Que o broxa da perna falhada apareceu lá no puteiro, Vê se pode, pra tentar a sorte com alguma Amélia da vida. A cena se repetia.
Foi que um dia, abriram uma vaga pra supervisor de projetos públicos. Candidatou-se. Tudo do mais pobre teatro para que pudesse ocupar um cargo junto com um antigo engenheiro que lhe devia favores.

Avistou a mocinha magra. O top azulado mal cobria os bicos dos seios, a saia de retalho vinha de alguma doação da igreja. O cabelo frisado, oxigenado entregava a falsa identidade. Não tinha mais do que uns 20 anos. 
Armando puxou Isadora pela saia, enquanto ainda lhe era tempo. O corpo medíocre e subnutrido reagiu.

Em pânico, Isadora agiu avidamente.

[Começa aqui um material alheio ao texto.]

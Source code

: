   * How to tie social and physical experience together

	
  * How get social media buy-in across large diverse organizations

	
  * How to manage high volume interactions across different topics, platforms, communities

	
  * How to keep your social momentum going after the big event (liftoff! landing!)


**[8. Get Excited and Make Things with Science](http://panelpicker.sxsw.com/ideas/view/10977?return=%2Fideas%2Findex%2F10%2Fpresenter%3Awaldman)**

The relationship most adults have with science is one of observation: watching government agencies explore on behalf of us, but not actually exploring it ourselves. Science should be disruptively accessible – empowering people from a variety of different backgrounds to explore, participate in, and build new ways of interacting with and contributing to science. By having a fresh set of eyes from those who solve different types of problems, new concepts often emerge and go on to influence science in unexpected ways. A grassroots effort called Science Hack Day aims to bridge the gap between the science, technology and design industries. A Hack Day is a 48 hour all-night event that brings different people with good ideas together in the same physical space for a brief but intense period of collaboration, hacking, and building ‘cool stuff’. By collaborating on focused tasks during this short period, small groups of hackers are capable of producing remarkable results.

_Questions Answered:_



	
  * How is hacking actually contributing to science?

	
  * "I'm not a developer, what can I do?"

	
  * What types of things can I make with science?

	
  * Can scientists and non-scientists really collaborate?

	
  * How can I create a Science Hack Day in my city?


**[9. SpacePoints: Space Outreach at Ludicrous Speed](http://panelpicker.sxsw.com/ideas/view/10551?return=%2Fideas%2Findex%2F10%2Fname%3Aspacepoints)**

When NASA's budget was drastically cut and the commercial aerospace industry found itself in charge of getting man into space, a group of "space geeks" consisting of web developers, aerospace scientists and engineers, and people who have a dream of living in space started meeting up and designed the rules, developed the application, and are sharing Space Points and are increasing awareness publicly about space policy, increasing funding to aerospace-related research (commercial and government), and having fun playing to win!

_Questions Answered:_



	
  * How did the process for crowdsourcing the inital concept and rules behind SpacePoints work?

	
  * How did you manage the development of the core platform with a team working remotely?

Nas últimas semanas as ruazinhas de Macapá transbordavam de cafetões em busca de meninas fujonas. Era um tempo ruim.
Olhou a perna inútil. Arfou. Os músculos relaxaram. Um sinal de que estava tudo bem, o agressor era indefeso.

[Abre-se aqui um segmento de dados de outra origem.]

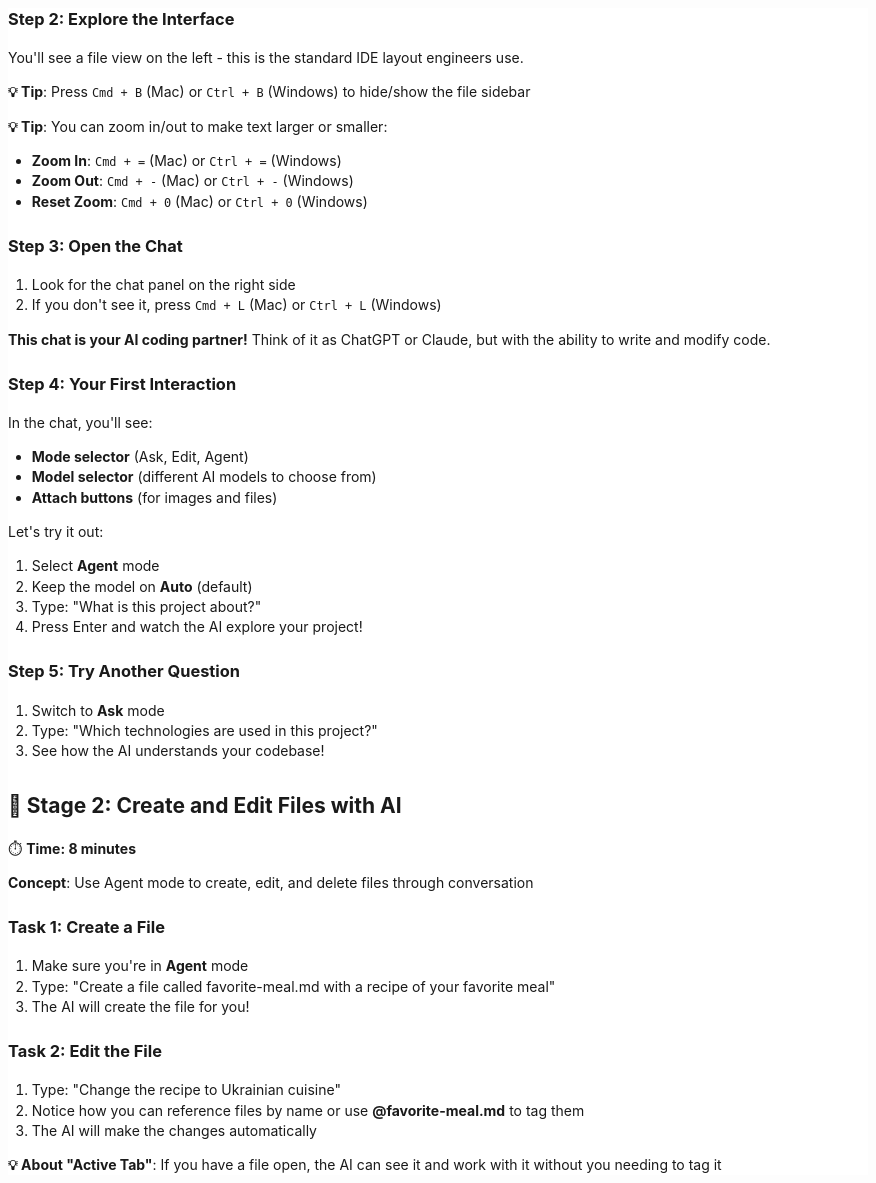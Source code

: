 ### Step 2: Explore the Interface
You'll see a file view on the left - this is the standard IDE layout engineers use.

**💡 Tip**: Press `Cmd + B` (Mac) or `Ctrl + B` (Windows) to hide/show the file sidebar

**💡 Tip**: You can zoom in/out to make text larger or smaller:
- **Zoom In**: `Cmd + =` (Mac) or `Ctrl + =` (Windows)
- **Zoom Out**: `Cmd + -` (Mac) or `Ctrl + -` (Windows)
- **Reset Zoom**: `Cmd + 0` (Mac) or `Ctrl + 0` (Windows)

### Step 3: Open the Chat
1. Look for the chat panel on the right side
2. If you don't see it, press `Cmd + L` (Mac) or `Ctrl + L` (Windows)

**This chat is your AI coding partner!** Think of it as ChatGPT or Claude, but with the ability to write and modify code.

### Step 4: Your First Interaction
In the chat, you'll see:
- **Mode selector** (Ask, Edit, Agent)
- **Model selector** (different AI models to choose from)
- **Attach buttons** (for images and files)

Let's try it out:
1. Select **Agent** mode
2. Keep the model on **Auto** (default)
3. Type: "What is this project about?"
4. Press Enter and watch the AI explore your project!

### Step 5: Try Another Question
1. Switch to **Ask** mode
2. Type: "Which technologies are used in this project?"
3. See how the AI understands your codebase!

## 📝 Stage 2: Create and Edit Files with AI
⏱️ **Time: 8 minutes**

**Concept**: Use Agent mode to create, edit, and delete files through conversation

### Task 1: Create a File
1. Make sure you're in **Agent** mode
2. Type: "Create a file called favorite-meal.md with a recipe of your favorite meal"
3. The AI will create the file for you!

### Task 2: Edit the File
1. Type: "Change the recipe to Ukrainian cuisine"
2. Notice how you can reference files by name or use **@favorite-meal.md** to tag them
3. The AI will make the changes automatically

**💡 About "Active Tab"**: If you have a file open, the AI can see it and work with it without you needing to tag it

“Não pode me segurar assim toda vida”, ela disse.
 O medo se transformou em desprezo. Já havia dito as meninas da pensão: não dou pra coxo.
Mas aquele ano foi magro, o pão dormido era servido sem manteiga. Tudo encareceu com rapidez: arroz, batata, carne. Até o anticoncepcional, único meio de preservar a vida não escapou ileso a inflação. A tabelinha virou uma amiga, enganavam os corpos rígidos e imaturos com calendários de açougues.

Os garimpeiros haviam zarpado dali há tempos. Sustentavam a família com quatro ou cinco crianças com a mulher faxinando na casa alheia. Pagar puta pra foder era um luxo para a maioria.

Os olhos dele amargaram nos dela. A careca dele era lubrificada com suor. A pele paulista era interrompida por manchas douradas de queimadura. A camisa vermelha brigava com o lugar desleixado, com a temperatura incongruente.

Botinas pretas, uma delas com um calço para poder se igualar a outra.
“Quanto vosmecê cobra?” Ele mastigou entre os dentes.
Isadora já tinha ouvido essa palavra, vosmecê. Leu num dos volumes das reinações de Narizinho. Sonhava com essas histórias.

“até faço, mas o senhor não pode contar pra ninguém.”, ela devolveu.
Ele se fez cabisbaixo.
Rumaram ao quarto 42. As luzes eram esverdeadas. Dona Cherri acreditava que as luzes coloridas dos barracos disfarçariam as curvas moles e acidentadas das suas garotas surradas pelo destino.
“te tiro a camisa?” ela perguntou. Percorreu o quarto, checou as janelas úmidas de calor. Janeiro não dava sossego.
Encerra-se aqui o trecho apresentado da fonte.